EXERCISE BRIEF —
Every line with "Places" in it should be copied from the data.

[Stored data entries]
--*--
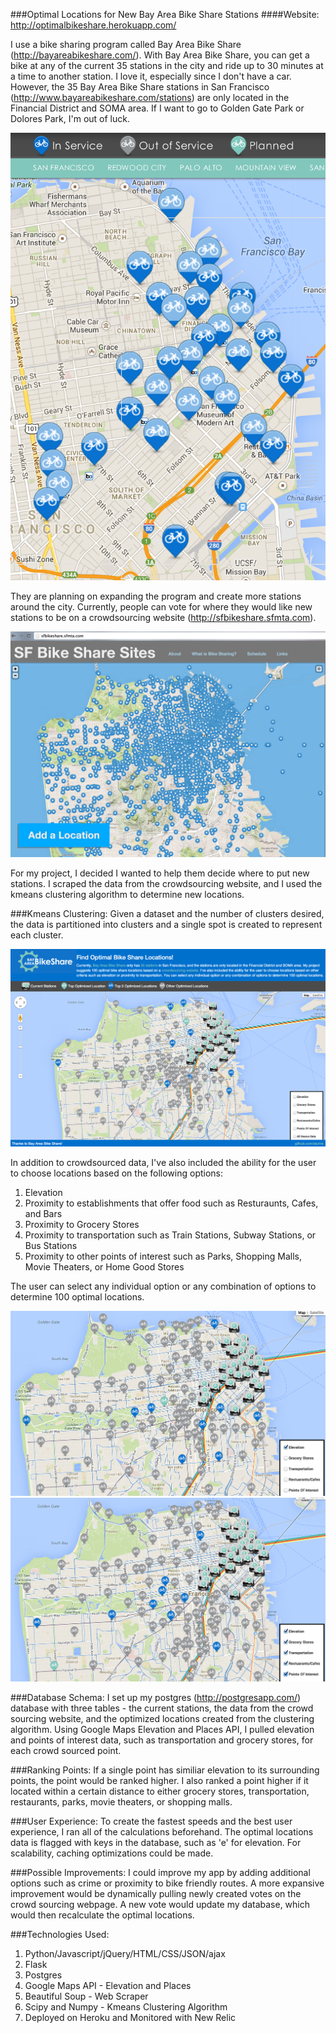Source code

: ###Optimal Locations for New Bay Area Bike Share Stations
####Website: http://optimalbikeshare.herokuapp.com/


I use a bike sharing program called Bay Area Bike Share (http://bayareabikeshare.com/). With Bay Area Bike Share, you can get a bike at any of the current 35 stations in the city and ride up to 30 minutes at a time to another station. I love it, especially since I don't have a car. However, the 35 Bay Area Bike Share stations in San Francisco (http://www.bayareabikeshare.com/stations) are only located in the Financial District and SOMA area. If I want to go to Golden Gate Park or Dolores Park, I'm out of luck.

![current stations](https://raw.githubusercontent.com/aluhrs/Optimal_Bike_Share_Locations/master/images/babikesharestations.png)

They are planning on expanding the program and create more stations around the city. Currently, people can vote for where they would like new stations to be on a crowdsourcing website (http://sfbikeshare.sfmta.com).

![http://sfbikeshare.sfmta.com)](https://raw.githubusercontent.com/aluhrs/Optimal_Bike_Share_Locations/master/images/crowdsourcing.png)

For my project, I decided I wanted to help them decide where to put new stations. I scraped the data from the crowdsourcing website, and I used the kmeans clustering algorithm to determine new locations. 

###Kmeans Clustering:
Given a dataset and the number of clusters desired, the data is partitioned into clusters and a single spot is created to represent each cluster.

![landing_page](https://raw.githubusercontent.com/aluhrs/Optimal_Bike_Share_Locations/master/images/cs_landing.png)

In addition to crowdsourced data, I've also included the ability for the user to choose locations based on the following options:

1. Elevation
2. Proximity to establishments that offer food such as Resturaunts, Cafes, and Bars
3. Proximity to Grocery Stores
4. Proximity to transportation such as Train Stations, Subway Stations, or Bus Stations
5. Proximity to other points of interest such as Parks, Shopping Malls, Movie Theaters, or Home Good Stores

The user can select any individual option or any combination of options to determine 100 optimal locations.

![elevation](https://raw.githubusercontent.com/aluhrs/Optimal_Bike_Share_Locations/master/images/elevation_1.png)
![all_options](https://raw.githubusercontent.com/aluhrs/Optimal_Bike_Share_Locations/master/images/all_options_1.png)

###Database Schema:
I set up my postgres (http://postgresapp.com/) database with three tables - the current stations, the data from the crowd sourcing website, and the optimized locations created from the clustering algorithm. Using Google Maps Elevation and Places API, I pulled elevation and points of interest data, such as transportation and grocery stores, for each crowd sourced point. 

###Ranking Points:
If a single point has similiar elevation to its surrounding points, the point would be ranked higher. I also ranked a point higher if it located within a certain distance to either grocery stores, transportation, restaurants, parks, movie theaters, or shopping malls.

###User Experience:
To create the fastest speeds and the best user experience, I ran all of the calculations beforehand. The optimal locations data is flagged with keys in the database, such as 'e' for elevation. For scalability, caching optimizations could be made.

###Possible Improvements:
I could improve my app by adding additional options such as crime or proximity to bike friendly routes. A more expansive improvement would be dynamically pulling newly created votes on the crowd sourcing webpage. A new vote would update my database, which would then recalculate the optimal locations. 

###Technologies Used:
1. Python/Javascript/jQuery/HTML/CSS/JSON/ajax
2. Flask
3. Postgres
4. Google Maps API - Elevation and Places
5. Beautiful Soup - Web Scraper
6. Scipy and Numpy - Kmeans Clustering Algorithm
7. Deployed on Heroku and Monitored with New Relic

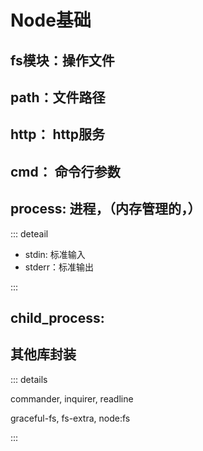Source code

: # Node基础

## fs模块：操作文件

## path：文件路径

## http： http服务

## cmd： 命令行参数

## process: 进程，（内存管理的，）

::: deteail

* stdin: 标准输入
* stderr：标准输出

:::

## child_process: 

## 其他库封装

::: details

commander, inquirer, readline

graceful-fs, fs-extra, node:fs

:::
--*--
EXERCISE RESPONSE —
I set up my postgres (http://postgresapp.com/) database with three tables - the current stations, the data from the crowd sourcing website, and the optimized locations created from the clustering algorithm. Using Google Maps Elevation and Places API, I pulled elevation and points of interest data, such as transportation and grocery stores, for each crowd sourced point. 
4. Google Maps API - Elevation and Places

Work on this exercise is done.